Data can be a very good thing. Indeed, without information, we're flailing around blind. For example, we might get a feeling for how Indianapolis area neighborhoods are faring, but to get more than a feeling, we need hard data. It just so happens that the Polis Center at IUPUI has a project called SAVI. SAVI has helped a group called Indy 2020 to set up a web site called Indy Vitals. You can get a lot of information from Indy Vitals. You can get so much information that it's probably difficult to actually conclude anything from that information. Raw data can be useful, but when enough is piled up, it ends up providing confusion rather than solutions. This doesn't mean that data is bad or that Indy Vitals is bad. Neither is true. Indeed, if all you wanted to do was compare two Marion County neighborhoods, bit by bit, over multiple data points, Indy Vitals would serve you well. But what if you were interested in a bigger picture? What if you wondered how the neighborhoods of Marion County compared as groups? What are the larger similarities and differences? I'm hoping this post will help people see how the data available at Indy Vitals can be used to look at such questions.

What I Mean

I was wondering how, or even if, the neighborhoods in Indy Vitals “clustered” in any way. That is, were there actual meaningful groups of similarity vs. differences. To explore this, I first looked at a single neighborhood, let's say “Eagledale”. I discovered that, if you click a plus sign by the list of data for Eagledale, you can get more information. Part of that information is a "Data Table" tab. If you click that tab, you end up with a table of--you guessed it--data, but not just for Eagledale. You get all the neighborhoods' population, or unemployment rate, or walk score, or whichever specific data you originally clicked. It was a bit of work, but I used this to get the data for 26 different traits for 99 different neighborhoods in Marion County. I looked at it in one table, and it meant nothing at all to me. After all, it's potentially 2,574 data points.

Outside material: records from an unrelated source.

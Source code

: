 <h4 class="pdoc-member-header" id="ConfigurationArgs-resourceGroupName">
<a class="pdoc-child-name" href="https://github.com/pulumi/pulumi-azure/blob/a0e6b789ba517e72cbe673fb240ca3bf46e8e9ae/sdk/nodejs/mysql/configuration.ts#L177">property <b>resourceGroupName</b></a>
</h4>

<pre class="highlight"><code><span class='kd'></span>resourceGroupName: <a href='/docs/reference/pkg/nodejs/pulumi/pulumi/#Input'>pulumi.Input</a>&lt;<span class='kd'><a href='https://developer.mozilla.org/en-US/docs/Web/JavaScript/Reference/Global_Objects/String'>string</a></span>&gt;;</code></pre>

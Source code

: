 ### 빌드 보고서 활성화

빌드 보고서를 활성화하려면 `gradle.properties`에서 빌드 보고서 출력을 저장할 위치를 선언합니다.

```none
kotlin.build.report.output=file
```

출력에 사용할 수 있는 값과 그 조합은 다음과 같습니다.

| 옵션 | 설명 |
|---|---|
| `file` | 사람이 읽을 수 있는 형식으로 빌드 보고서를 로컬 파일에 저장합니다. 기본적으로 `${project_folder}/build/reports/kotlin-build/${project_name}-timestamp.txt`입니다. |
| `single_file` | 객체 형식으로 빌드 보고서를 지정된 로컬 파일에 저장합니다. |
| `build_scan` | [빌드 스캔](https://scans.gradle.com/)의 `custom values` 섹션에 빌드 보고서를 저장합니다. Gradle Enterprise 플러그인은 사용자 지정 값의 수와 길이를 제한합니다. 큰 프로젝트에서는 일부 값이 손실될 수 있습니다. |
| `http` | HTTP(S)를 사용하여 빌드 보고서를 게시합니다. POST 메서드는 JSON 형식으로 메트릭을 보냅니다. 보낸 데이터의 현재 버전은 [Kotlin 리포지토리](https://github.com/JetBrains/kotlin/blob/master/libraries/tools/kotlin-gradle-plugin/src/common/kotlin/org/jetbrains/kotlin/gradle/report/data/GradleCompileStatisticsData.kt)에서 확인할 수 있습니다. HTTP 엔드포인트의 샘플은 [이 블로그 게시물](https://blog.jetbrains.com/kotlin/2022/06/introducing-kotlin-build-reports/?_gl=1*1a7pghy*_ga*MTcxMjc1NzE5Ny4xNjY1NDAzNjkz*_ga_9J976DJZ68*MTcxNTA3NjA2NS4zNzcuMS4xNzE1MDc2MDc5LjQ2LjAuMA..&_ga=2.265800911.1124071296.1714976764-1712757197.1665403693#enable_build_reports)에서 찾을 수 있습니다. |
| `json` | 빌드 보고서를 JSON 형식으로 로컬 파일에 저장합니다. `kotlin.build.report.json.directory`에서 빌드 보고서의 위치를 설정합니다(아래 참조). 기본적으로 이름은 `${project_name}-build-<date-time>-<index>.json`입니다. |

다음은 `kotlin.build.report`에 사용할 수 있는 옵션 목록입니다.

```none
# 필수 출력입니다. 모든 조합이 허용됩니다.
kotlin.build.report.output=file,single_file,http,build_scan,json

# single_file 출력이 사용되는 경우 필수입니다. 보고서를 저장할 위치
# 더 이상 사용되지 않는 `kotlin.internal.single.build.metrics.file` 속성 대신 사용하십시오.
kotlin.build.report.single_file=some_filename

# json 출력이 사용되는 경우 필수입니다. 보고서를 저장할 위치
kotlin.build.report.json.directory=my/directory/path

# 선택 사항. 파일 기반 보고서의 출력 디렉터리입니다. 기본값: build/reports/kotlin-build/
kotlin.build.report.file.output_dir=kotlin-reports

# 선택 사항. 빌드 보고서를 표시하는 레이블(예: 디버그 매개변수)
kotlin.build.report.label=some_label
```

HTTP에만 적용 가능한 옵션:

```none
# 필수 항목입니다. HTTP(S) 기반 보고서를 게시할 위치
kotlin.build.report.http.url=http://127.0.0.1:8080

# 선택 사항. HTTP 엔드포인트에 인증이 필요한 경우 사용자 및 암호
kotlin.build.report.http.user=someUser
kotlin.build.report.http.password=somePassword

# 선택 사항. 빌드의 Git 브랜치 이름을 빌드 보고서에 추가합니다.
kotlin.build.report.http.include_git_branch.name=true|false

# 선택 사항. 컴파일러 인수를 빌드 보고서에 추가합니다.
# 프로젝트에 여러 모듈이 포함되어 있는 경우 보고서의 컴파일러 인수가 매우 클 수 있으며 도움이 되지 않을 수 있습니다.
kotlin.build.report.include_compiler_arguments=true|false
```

But that's not a problem. There are a lot of things you can do to make sense out of overwhelming amounts of data. If you're a data professional, a mere 2,574 points isn't much, but the human brain isn't designed to look at that many distinct numbers and immediately see any patterns. Fortunately, there are ways to find hidden patterns. One of these ways is called “exploratory factor analysis” (EFA). What EFA does is look for how parts of a data set may be related to each other and groups those parts together. This can be important because as a set of data gets larger, it is more likely that more and more categories will correlate. That is, as a value in one category goes up or down, values in other categories tend to go up or down alongside (or in opposition). This could be because there is some hidden “factor” that these data points describe. EFA allows for these factors to be guessed at in a reasonable fashion.

I will get into the nuts and bolts of the EFA after presenting results. That way, if you only want the results, you won't have to wade through a bunch of statistical chatter. The EFA identified three factors, which I titled “Discomfort”, “Density”, and “People of Color”. The first two factors are fairly well defined, but the third one included other elements as well. Again, the details come after the data. Note that I left the Airport and Park 100 regions out of the analysis. How do the neighborhoods stack up regarding these factors?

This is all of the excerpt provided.